(Problem): Reproduce the records below exactly, but leave their pictures out of the copy.

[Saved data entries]
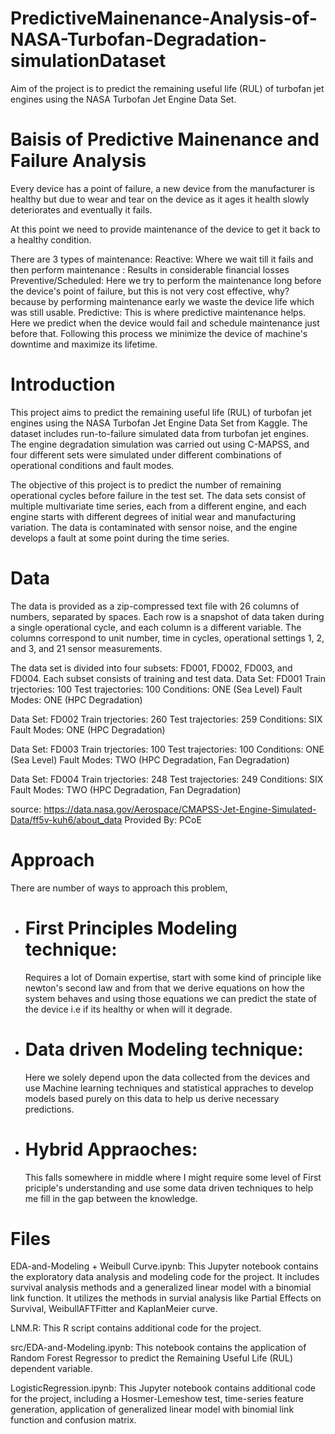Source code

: # PredictiveMainenance-Analysis-of-NASA-Turbofan-Degradation-simulationDataset
Aim of the project is to predict the remaining useful life (RUL) of turbofan jet engines using the NASA Turbofan Jet Engine Data Set.

# Baisis of Predictive Mainenance and Failure Analysis
Every device has a point of failure, a new device from the manufacturer is healthy but due to wear and tear on the device as it ages it health slowly deteriorates and eventually it fails. 

At this point we need to provide maintenance of the device to get it back to a healthy condition. 

There are 3 types of maintenance: 
Reactive: 
	Where we wait till it fails and then perform maintenance : Results in considerable financial losses 
Preventive/Scheduled: 
	 Here we try to perform the maintenance long before the device's point of failure, but this is not very cost effective, why? 
	 because by performing maintenance early we waste the device life which was still usable.
Predictive: 
	 This is where predictive maintenance helps.
	 Here we predict when the device would fail and schedule maintenance just before that. Following this process we minimize the device of machine's downtime and maximize its lifetime. 


# Introduction

This project aims to predict the remaining useful life (RUL) of turbofan jet engines using the NASA Turbofan Jet Engine Data Set from Kaggle. The dataset includes run-to-failure simulated data from turbofan jet engines. The engine degradation simulation was carried out using C-MAPSS, and four different sets were simulated under different combinations of operational conditions and fault modes.

The objective of this project is to predict the number of remaining operational cycles before failure in the test set. The data sets consist of multiple multivariate time series, each from a different engine, and each engine starts with different degrees of initial wear and manufacturing variation. The data is contaminated with sensor noise, and the engine develops a fault at some point during the time series.

# Data

The data is provided as a zip-compressed text file with 26 columns of numbers, separated by spaces. Each row is a snapshot of data taken during a single operational cycle, and each column is a different variable. The columns correspond to unit number, time in cycles, operational settings 1, 2, and 3, and 21 sensor measurements.

The data set is divided into four subsets: FD001, FD002, FD003, and FD004. Each subset consists of training and test data. Data Set: FD001
Train trjectories: 100
Test trajectories: 100
Conditions: ONE (Sea Level)
Fault Modes: ONE (HPC Degradation)

Data Set: FD002
Train trjectories: 260
Test trajectories: 259
Conditions: SIX
Fault Modes: ONE (HPC Degradation)

Data Set: FD003
Train trjectories: 100
Test trajectories: 100
Conditions: ONE (Sea Level)
Fault Modes: TWO (HPC Degradation, Fan Degradation)

Data Set: FD004
Train trjectories: 248
Test trajectories: 249
Conditions: SIX
Fault Modes: TWO (HPC Degradation, Fan Degradation)

source: https://data.nasa.gov/Aerospace/CMAPSS-Jet-Engine-Simulated-Data/ff5v-kuh6/about_data 
Provided By: PCoE

# Approach
There are number of ways to approach this problem, 
- # First Principles Modeling technique:
  Requires a lot of Domain expertise, start with some kind of principle like newton's second law and from that we derive equations on how the system behaves and using those equations we can predict the state of the device i.e if its healthy or when will it degrade.
- # Data driven Modeling technique:
  Here we solely depend upon the data collected from the devices and use Machine learning techniques and statistical appraches to develop models based purely on this data to help us derive necessary predictions.
- # Hybrid Appraoches:
  This falls somewhere in middle where I might require some level of First priciple's understanding and use some data driven techniques to help me fill in the gap between the knowledge.
# Files
EDA-and-Modeling + Weibull Curve.ipynb: This Jupyter notebook contains the exploratory data analysis and modeling code for the project. It includes survival analysis methods and a generalized linear model with a binomial link function. It utilizes the methods in survial analysis like Partial Effects on Survival, WeibullAFTFitter and KaplanMeier curve.

LNM.R: This R script contains additional code for the project.

src/EDA-and-Modeling.ipynb: This notebook contains the application of Random Forest Regressor to predict the Remaining Useful Life (RUL) dependent variable.

LogisticRegression.ipynb: This Jupyter notebook contains additional code for the project, including a Hosmer-Lemeshow test, time-series feature generation, application of generalized linear model with binomial link function and confusion matrix.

(Exercise answer):
Source code

: # PredictiveMainenance-Analysis-of-NASA-Turbofan-Degradation-simulationDataset
Aim of the project is to predict the remaining useful life (RUL) of turbofan jet engines using the NASA Turbofan Jet Engine Data Set.

# Baisis of Predictive Mainenance and Failure Analysis
Every device has a point of failure, a new device from the manufacturer is healthy but due to wear and tear on the device as it ages it health slowly deteriorates and eventually it fails. 

At this point we need to provide maintenance of the device to get it back to a healthy condition. 

There are 3 types of maintenance: 
Reactive: 
	Where we wait till it fails and then perform maintenance : Results in considerable financial losses 
Preventive/Scheduled: 
	 Here we try to perform the maintenance long before the device's point of failure, but this is not very cost effective, why? 
	 because by performing maintenance early we waste the device life which was still usable.
Predictive: 
	 This is where predictive maintenance helps.
	 Here we predict when the device would fail and schedule maintenance just before that. Following this process we minimize the device of machine's downtime and maximize its lifetime. 


# Introduction

This project aims to predict the remaining useful life (RUL) of turbofan jet engines using the NASA Turbofan Jet Engine Data Set from Kaggle. The dataset includes run-to-failure simulated data from turbofan jet engines. The engine degradation simulation was carried out using C-MAPSS, and four different sets were simulated under different combinations of operational conditions and fault modes.

The objective of this project is to predict the number of remaining operational cycles before failure in the test set. The data sets consist of multiple multivariate time series, each from a different engine, and each engine starts with different degrees of initial wear and manufacturing variation. The data is contaminated with sensor noise, and the engine develops a fault at some point during the time series.

# Data

The data is provided as a zip-compressed text file with 26 columns of numbers, separated by spaces. Each row is a snapshot of data taken during a single operational cycle, and each column is a different variable. The columns correspond to unit number, time in cycles, operational settings 1, 2, and 3, and 21 sensor measurements.

The data set is divided into four subsets: FD001, FD002, FD003, and FD004. Each subset consists of training and test data. Data Set: FD001
Train trjectories: 100
Test trajectories: 100
Conditions: ONE (Sea Level)
Fault Modes: ONE (HPC Degradation)

Data Set: FD002
Train trjectories: 260
Test trajectories: 259
Conditions: SIX
Fault Modes: ONE (HPC Degradation)

Data Set: FD003
Train trjectories: 100
Test trajectories: 100
Conditions: ONE (Sea Level)
Fault Modes: TWO (HPC Degradation, Fan Degradation)

Data Set: FD004
Train trjectories: 248
Test trajectories: 249
Conditions: SIX
Fault Modes: TWO (HPC Degradation, Fan Degradation)

source: https://data.nasa.gov/Aerospace/CMAPSS-Jet-Engine-Simulated-Data/ff5v-kuh6/about_data 
Provided By: PCoE

# Approach
There are number of ways to approach this problem, 
- # First Principles Modeling technique:
  Requires a lot of Domain expertise, start with some kind of principle like newton's second law and from that we derive equations on how the system behaves and using those equations we can predict the state of the device i.e if its healthy or when will it degrade.
- # Data driven Modeling technique:
  Here we solely depend upon the data collected from the devices and use Machine learning techniques and statistical appraches to develop models based purely on this data to help us derive necessary predictions.
- # Hybrid Appraoches:
  This falls somewhere in middle where I might require some level of First priciple's understanding and use some data driven techniques to help me fill in the gap between the knowledge.
# Files
EDA-and-Modeling + Weibull Curve.ipynb: This Jupyter notebook contains the exploratory data analysis and modeling code for the project. It includes survival analysis methods and a generalized linear model with a binomial link function. It utilizes the methods in survial analysis like Partial Effects on Survival, WeibullAFTFitter and KaplanMeier curve.

LNM.R: This R script contains additional code for the project.

src/EDA-and-Modeling.ipynb: This notebook contains the application of Random Forest Regressor to predict the Remaining Useful Life (RUL) dependent variable.

LogisticRegression.ipynb: This Jupyter notebook contains additional code for the project, including a Hosmer-Lemeshow test, time-series feature generation, application of generalized linear model with binomial link function and confusion matrix.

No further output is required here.